### EXERCISE OBJECTIVE
Please transcribe all of the records precisely.

### PROVIDED INFORMATION
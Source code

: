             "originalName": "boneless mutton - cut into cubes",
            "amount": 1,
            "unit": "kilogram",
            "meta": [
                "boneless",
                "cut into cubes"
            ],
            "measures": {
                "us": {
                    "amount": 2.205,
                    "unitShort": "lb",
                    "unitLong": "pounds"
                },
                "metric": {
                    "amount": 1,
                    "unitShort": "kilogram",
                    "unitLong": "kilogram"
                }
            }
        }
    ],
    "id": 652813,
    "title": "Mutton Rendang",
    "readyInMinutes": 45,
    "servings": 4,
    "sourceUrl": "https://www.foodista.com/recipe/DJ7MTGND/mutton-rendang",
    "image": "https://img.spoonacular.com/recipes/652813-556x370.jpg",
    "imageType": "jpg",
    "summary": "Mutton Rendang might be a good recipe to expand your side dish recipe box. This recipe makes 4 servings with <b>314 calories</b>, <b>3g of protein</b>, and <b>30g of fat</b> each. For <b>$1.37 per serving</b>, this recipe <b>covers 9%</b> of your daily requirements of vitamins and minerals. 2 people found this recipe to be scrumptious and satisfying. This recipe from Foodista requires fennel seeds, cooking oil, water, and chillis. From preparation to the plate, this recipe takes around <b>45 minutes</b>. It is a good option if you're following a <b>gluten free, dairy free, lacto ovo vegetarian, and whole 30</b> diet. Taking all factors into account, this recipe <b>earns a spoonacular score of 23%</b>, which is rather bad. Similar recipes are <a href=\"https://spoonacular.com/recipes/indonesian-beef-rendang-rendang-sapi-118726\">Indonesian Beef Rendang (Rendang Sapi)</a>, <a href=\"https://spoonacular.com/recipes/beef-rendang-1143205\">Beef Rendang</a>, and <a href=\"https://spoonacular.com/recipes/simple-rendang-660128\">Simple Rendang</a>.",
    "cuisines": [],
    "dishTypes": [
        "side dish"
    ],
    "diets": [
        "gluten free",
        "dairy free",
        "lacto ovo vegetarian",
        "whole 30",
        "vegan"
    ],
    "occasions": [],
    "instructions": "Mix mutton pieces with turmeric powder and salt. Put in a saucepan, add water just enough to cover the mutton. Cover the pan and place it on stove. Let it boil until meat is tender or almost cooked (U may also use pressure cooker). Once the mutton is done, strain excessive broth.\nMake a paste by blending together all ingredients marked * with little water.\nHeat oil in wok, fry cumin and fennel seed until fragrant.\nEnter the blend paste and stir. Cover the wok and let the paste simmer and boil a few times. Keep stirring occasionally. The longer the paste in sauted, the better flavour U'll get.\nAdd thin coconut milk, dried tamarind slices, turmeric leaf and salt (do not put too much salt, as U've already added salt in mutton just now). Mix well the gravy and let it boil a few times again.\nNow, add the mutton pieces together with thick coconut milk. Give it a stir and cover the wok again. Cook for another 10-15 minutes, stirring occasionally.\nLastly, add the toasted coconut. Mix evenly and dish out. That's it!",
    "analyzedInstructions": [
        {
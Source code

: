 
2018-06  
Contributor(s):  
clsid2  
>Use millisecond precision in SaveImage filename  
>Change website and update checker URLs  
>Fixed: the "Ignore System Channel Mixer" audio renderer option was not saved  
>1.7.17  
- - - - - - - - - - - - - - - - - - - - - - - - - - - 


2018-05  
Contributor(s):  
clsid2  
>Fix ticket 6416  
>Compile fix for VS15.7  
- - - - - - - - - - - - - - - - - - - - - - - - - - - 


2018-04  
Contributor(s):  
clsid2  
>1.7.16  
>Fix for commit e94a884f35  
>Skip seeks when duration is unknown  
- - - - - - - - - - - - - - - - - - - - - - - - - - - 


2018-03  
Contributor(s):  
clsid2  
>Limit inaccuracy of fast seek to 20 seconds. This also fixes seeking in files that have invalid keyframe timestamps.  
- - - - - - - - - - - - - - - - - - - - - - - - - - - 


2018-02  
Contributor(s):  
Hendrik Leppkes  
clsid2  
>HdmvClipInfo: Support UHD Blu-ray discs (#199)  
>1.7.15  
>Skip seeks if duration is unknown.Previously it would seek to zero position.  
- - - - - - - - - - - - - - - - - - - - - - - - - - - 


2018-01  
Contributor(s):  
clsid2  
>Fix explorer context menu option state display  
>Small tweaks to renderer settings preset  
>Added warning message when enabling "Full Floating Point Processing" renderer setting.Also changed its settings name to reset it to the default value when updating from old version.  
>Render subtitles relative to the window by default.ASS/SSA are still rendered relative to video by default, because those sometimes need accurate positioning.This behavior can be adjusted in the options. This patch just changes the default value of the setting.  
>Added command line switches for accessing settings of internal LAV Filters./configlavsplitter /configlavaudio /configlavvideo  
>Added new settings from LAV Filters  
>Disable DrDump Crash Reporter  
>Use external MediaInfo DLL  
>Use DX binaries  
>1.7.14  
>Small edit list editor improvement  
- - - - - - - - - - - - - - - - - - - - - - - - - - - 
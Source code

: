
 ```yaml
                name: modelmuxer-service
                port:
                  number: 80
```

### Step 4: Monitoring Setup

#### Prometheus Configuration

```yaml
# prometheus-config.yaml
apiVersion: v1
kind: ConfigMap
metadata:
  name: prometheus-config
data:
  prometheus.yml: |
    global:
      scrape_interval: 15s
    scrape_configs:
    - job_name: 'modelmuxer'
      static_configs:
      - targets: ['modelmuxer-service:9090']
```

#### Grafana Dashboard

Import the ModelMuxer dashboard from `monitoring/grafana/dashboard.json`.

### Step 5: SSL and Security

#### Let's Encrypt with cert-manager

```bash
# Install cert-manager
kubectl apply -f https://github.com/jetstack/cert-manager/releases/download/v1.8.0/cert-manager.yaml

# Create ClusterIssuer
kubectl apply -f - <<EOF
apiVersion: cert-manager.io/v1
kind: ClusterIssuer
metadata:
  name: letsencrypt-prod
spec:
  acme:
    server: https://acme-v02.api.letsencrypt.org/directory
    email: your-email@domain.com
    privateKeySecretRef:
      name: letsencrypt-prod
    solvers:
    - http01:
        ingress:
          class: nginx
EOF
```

### TASK SOLUTION
Source code

:             "originalName": "boneless mutton - cut into cubes",
            "amount": 1,
            "unit": "kilogram",
            "meta": [
                "boneless",
                "cut into cubes"
            ],
            "measures": {
                "us": {
                    "amount": 2.205,
                    "unitShort": "lb",
                    "unitLong": "pounds"
                },
                "metric": {
                    "amount": 1,
                    "unitShort": "kilogram",
                    "unitLong": "kilogram"
                }
            }
        }
    ],
    "id": 652813,
    "title": "Mutton Rendang",
    "readyInMinutes": 45,
    "servings": 4,
    "sourceUrl": "https://www.foodista.com/recipe/DJ7MTGND/mutton-rendang",
    "image": "https://img.spoonacular.com/recipes/652813-556x370.jpg",
    "imageType": "jpg",
    "summary": "Mutton Rendang might be a good recipe to expand your side dish recipe box. This recipe makes 4 servings with <b>314 calories</b>, <b>3g of protein</b>, and <b>30g of fat</b> each. For <b>$1.37 per serving</b>, this recipe <b>covers 9%</b> of your daily requirements of vitamins and minerals. 2 people found this recipe to be scrumptious and satisfying. This recipe from Foodista requires fennel seeds, cooking oil, water, and chillis. From preparation to the plate, this recipe takes around <b>45 minutes</b>. It is a good option if you're following a <b>gluten free, dairy free, lacto ovo vegetarian, and whole 30</b> diet. Taking all factors into account, this recipe <b>earns a spoonacular score of 23%</b>, which is rather bad. Similar recipes are <a href=\"https://spoonacular.com/recipes/indonesian-beef-rendang-rendang-sapi-118726\">Indonesian Beef Rendang (Rendang Sapi)</a>, <a href=\"https://spoonacular.com/recipes/beef-rendang-1143205\">Beef Rendang</a>, and <a href=\"https://spoonacular.com/recipes/simple-rendang-660128\">Simple Rendang</a>.",
    "cuisines": [],
    "dishTypes": [
        "side dish"
    ],
    "diets": [
        "gluten free",
        "dairy free",
        "lacto ovo vegetarian",
        "whole 30",
        "vegan"
    ],
    "occasions": [],
    "instructions": "Mix mutton pieces with turmeric powder and salt. Put in a saucepan, add water just enough to cover the mutton. Cover the pan and place it on stove. Let it boil until meat is tender or almost cooked (U may also use pressure cooker). Once the mutton is done, strain excessive broth.\nMake a paste by blending together all ingredients marked * with little water.\nHeat oil in wok, fry cumin and fennel seed until fragrant.\nEnter the blend paste and stir. Cover the wok and let the paste simmer and boil a few times. Keep stirring occasionally. The longer the paste in sauted, the better flavour U'll get.\nAdd thin coconut milk, dried tamarind slices, turmeric leaf and salt (do not put too much salt, as U've already added salt in mutton just now). Mix well the gravy and let it boil a few times again.\nNow, add the mutton pieces together with thick coconut milk. Give it a stir and cover the wok again. Cook for another 10-15 minutes, stirring occasionally.\nLastly, add the toasted coconut. Mix evenly and dish out. That's it!",
    "analyzedInstructions": [
        {
Source code

: 
2018-06  
Contributor(s):  
clsid2  
>Use millisecond precision in SaveImage filename  
>Change website and update checker URLs  
>Fixed: the "Ignore System Channel Mixer" audio renderer option was not saved  
>1.7.17  
- - - - - - - - - - - - - - - - - - - - - - - - - - - 


2018-05  
Contributor(s):  
clsid2  
>Fix ticket 6416  
>Compile fix for VS15.7  
- - - - - - - - - - - - - - - - - - - - - - - - - - - 


2018-04  
Contributor(s):  
clsid2  
>1.7.16  
>Fix for commit e94a884f35  
>Skip seeks when duration is unknown  
- - - - - - - - - - - - - - - - - - - - - - - - - - - 


2018-03  
Contributor(s):  
clsid2  
>Limit inaccuracy of fast seek to 20 seconds. This also fixes seeking in files that have invalid keyframe timestamps.  
- - - - - - - - - - - - - - - - - - - - - - - - - - - 


2018-02  
Contributor(s):  
Hendrik Leppkes  
clsid2  
>HdmvClipInfo: Support UHD Blu-ray discs (#199)  
>1.7.15  
>Skip seeks if duration is unknown.Previously it would seek to zero position.  
- - - - - - - - - - - - - - - - - - - - - - - - - - - 


2018-01  
Contributor(s):  
clsid2  
>Fix explorer context menu option state display  
>Small tweaks to renderer settings preset  
>Added warning message when enabling "Full Floating Point Processing" renderer setting.Also changed its settings name to reset it to the default value when updating from old version.  
>Render subtitles relative to the window by default.ASS/SSA are still rendered relative to video by default, because those sometimes need accurate positioning.This behavior can be adjusted in the options. This patch just changes the default value of the setting.  
>Added command line switches for accessing settings of internal LAV Filters./configlavsplitter /configlavaudio /configlavvideo  
>Added new settings from LAV Filters  
>Disable DrDump Crash Reporter  
>Use external MediaInfo DLL  
>Use DX binaries  
>1.7.14  
>Small edit list editor improvement  
- - - - - - - - - - - - - - - - - - - - - - - - - - - 
Source code

:
 ```yaml
                name: modelmuxer-service
                port:
                  number: 80
```

### Step 4: Monitoring Setup

#### Prometheus Configuration

```yaml
# prometheus-config.yaml
apiVersion: v1
kind: ConfigMap
metadata:
  name: prometheus-config
data:
  prometheus.yml: |
    global:
      scrape_interval: 15s
    scrape_configs:
    - job_name: 'modelmuxer'
      static_configs:
      - targets: ['modelmuxer-service:9090']
```

#### Grafana Dashboard

Import the ModelMuxer dashboard from `monitoring/grafana/dashboard.json`.

### Step 5: SSL and Security

#### Let's Encrypt with cert-manager

```bash
# Install cert-manager
kubectl apply -f https://github.com/jetstack/cert-manager/releases/download/v1.8.0/cert-manager.yaml

# Create ClusterIssuer
kubectl apply -f - <<EOF
apiVersion: cert-manager.io/v1
kind: ClusterIssuer
metadata:
  name: letsencrypt-prod
spec:
  acme:
    server: https://acme-v02.api.letsencrypt.org/directory
    email: your-email@domain.com
    privateKeySecretRef:
      name: letsencrypt-prod
    solvers:
    - http01:
        ingress:
          class: nginx
EOF
```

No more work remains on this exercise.